# The task
From the listing below, output only the lines starting at the line that has "JavaScript的类型：" and ending at the line that has "### 第三章 JavaScript的简单函数", exactly as they appear, ends included.
==============================
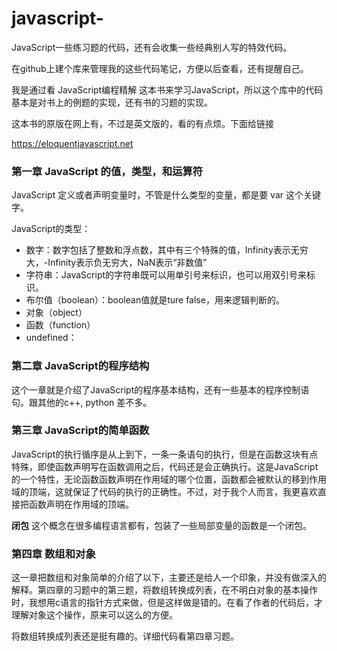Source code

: # javascript-
JavaScript一些练习题的代码，还有会收集一些经典别人写的特效代码。

在github上建个库来管理我的这些代码笔记，方便以后查看，还有提醒自己。

我是通过看 JavaScript编程精解 这本书来学习JavaScript，所以这个库中的代码基本是对书上的例题的实现，还有书的习题的实现。

这本书的原版在网上有，不过是英文版的，看的有点烦。下面给链接

https://eloquentjavascript.net

### 第一章 JavaScript 的值，类型，和运算符

JavaScript 定义或者声明变量时，不管是什么类型的变量，都是要 var 这个关键字。

JavaScript的类型：

* 数字：数字包括了整数和浮点数，其中有三个特殊的值，Infinity表示无穷大，-Infinity表示负无穷大，NaN表示“非数值”
* 字符串：JavaScript的字符串既可以用单引号来标识，也可以用双引号来标识。
* 布尔值（boolean）：boolean值就是ture false，用来逻辑判断的。
* 对象（object）
* 函数（function）
* undefined：

### 第二章 JavaScript的程序结构

这个一章就是介绍了JavaScript的程序基本结构，还有一些基本的程序控制语句。跟其他的c++, python 差不多。

### 第三章 JavaScript的简单函数

JavaScript的执行循序是从上到下，一条一条语句的执行，但是在函数这块有点特殊，即使函数声明写在函数调用之后，代码还是会正确执行。这是JavaScript的一个特性，无论函数函数声明在作用域的哪个位置，函数都会被默认的移到作用域的顶端，这就保证了代码的执行的正确性。不过，对于我个人而言，我更喜欢直接把函数声明在作用域的顶端。

**闭包** 这个概念在很多编程语言都有，包装了一些局部变量的函数是一个闭包。

### 第四章 数组和对象
这一章把数组和对象简单的介绍了以下，主要还是给人一个印象，并没有做深入的解释。第四章的习题中的第三题，将数组转换成列表，在不明白对象的基本操作时，我想用c语言的指针方式来做，但是这样做是错的。在看了作者的代码后，才理解对象这个操作，原来可以这么的方便。

将数组转换成列表还是挺有趣的。详细代码看第四章习题。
==============================
# Output of the task
JavaScript的类型：

* 数字：数字包括了整数和浮点数，其中有三个特殊的值，Infinity表示无穷大，-Infinity表示负无穷大，NaN表示“非数值”
* 字符串：JavaScript的字符串既可以用单引号来标识，也可以用双引号来标识。
* 布尔值（boolean）：boolean值就是ture false，用来逻辑判断的。
* 对象（object）
* 函数（function）
* undefined：

### 第二章 JavaScript的程序结构

这个一章就是介绍了JavaScript的程序基本结构，还有一些基本的程序控制语句。跟其他的c++, python 差不多。

### 第三章 JavaScript的简单函数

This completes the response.